**ASSIGNMENT:** All of the records must be restated exactly, with every line complete.

**RECORD EXTRACTS:**
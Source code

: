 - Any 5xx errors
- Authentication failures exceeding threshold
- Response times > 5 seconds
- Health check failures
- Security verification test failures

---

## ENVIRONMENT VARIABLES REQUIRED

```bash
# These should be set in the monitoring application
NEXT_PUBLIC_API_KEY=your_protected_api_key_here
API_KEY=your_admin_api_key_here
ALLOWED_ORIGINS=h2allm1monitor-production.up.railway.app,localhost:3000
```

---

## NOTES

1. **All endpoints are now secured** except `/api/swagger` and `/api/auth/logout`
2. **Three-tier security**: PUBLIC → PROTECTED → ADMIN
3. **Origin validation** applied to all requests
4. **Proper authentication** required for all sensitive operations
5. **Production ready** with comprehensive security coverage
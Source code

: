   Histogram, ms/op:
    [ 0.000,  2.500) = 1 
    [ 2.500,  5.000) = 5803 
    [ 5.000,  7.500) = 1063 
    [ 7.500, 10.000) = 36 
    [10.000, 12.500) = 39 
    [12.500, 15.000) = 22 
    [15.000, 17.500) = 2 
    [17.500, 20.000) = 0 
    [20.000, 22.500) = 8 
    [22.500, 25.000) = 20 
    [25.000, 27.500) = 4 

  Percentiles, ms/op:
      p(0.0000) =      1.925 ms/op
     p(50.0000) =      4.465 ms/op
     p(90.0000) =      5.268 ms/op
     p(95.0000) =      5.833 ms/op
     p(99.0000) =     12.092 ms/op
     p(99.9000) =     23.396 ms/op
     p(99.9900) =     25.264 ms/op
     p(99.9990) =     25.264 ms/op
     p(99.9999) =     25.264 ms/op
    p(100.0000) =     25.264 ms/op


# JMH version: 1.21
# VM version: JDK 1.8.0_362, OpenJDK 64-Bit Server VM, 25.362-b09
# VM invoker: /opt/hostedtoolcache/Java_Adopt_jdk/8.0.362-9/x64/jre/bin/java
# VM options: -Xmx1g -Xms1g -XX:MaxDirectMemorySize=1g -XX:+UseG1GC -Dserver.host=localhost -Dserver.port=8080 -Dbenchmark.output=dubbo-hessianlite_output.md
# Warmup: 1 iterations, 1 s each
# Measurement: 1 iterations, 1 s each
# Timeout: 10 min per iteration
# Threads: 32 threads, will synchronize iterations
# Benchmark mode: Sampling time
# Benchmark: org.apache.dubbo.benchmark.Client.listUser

**EXPECTED ANSWER:**
Source code

: - Any 5xx errors
- Authentication failures exceeding threshold
- Response times > 5 seconds
- Health check failures
- Security verification test failures

---

## ENVIRONMENT VARIABLES REQUIRED

```bash
# These should be set in the monitoring application
NEXT_PUBLIC_API_KEY=your_protected_api_key_here
API_KEY=your_admin_api_key_here
ALLOWED_ORIGINS=h2allm1monitor-production.up.railway.app,localhost:3000
```

---

## NOTES

1. **All endpoints are now secured** except `/api/swagger` and `/api/auth/logout`
2. **Three-tier security**: PUBLIC → PROTECTED → ADMIN
3. **Origin validation** applied to all requests
4. **Proper authentication** required for all sensitive operations
5. **Production ready** with comprehensive security coverage
Source code

:   Histogram, ms/op:
    [ 0.000,  2.500) = 1 
    [ 2.500,  5.000) = 5803 
    [ 5.000,  7.500) = 1063 
    [ 7.500, 10.000) = 36 
    [10.000, 12.500) = 39 
    [12.500, 15.000) = 22 
    [15.000, 17.500) = 2 
    [17.500, 20.000) = 0 
    [20.000, 22.500) = 8 
    [22.500, 25.000) = 20 
    [25.000, 27.500) = 4 

  Percentiles, ms/op:
      p(0.0000) =      1.925 ms/op
     p(50.0000) =      4.465 ms/op
     p(90.0000) =      5.268 ms/op
     p(95.0000) =      5.833 ms/op
     p(99.0000) =     12.092 ms/op
     p(99.9000) =     23.396 ms/op
     p(99.9900) =     25.264 ms/op
     p(99.9990) =     25.264 ms/op
     p(99.9999) =     25.264 ms/op
    p(100.0000) =     25.264 ms/op


# JMH version: 1.21
# VM version: JDK 1.8.0_362, OpenJDK 64-Bit Server VM, 25.362-b09
# VM invoker: /opt/hostedtoolcache/Java_Adopt_jdk/8.0.362-9/x64/jre/bin/java
# VM options: -Xmx1g -Xms1g -XX:MaxDirectMemorySize=1g -XX:+UseG1GC -Dserver.host=localhost -Dserver.port=8080 -Dbenchmark.output=dubbo-hessianlite_output.md
# Warmup: 1 iterations, 1 s each
# Measurement: 1 iterations, 1 s each
# Timeout: 10 min per iteration
# Threads: 32 threads, will synchronize iterations
# Benchmark mode: Sampling time
# Benchmark: org.apache.dubbo.benchmark.Client.listUser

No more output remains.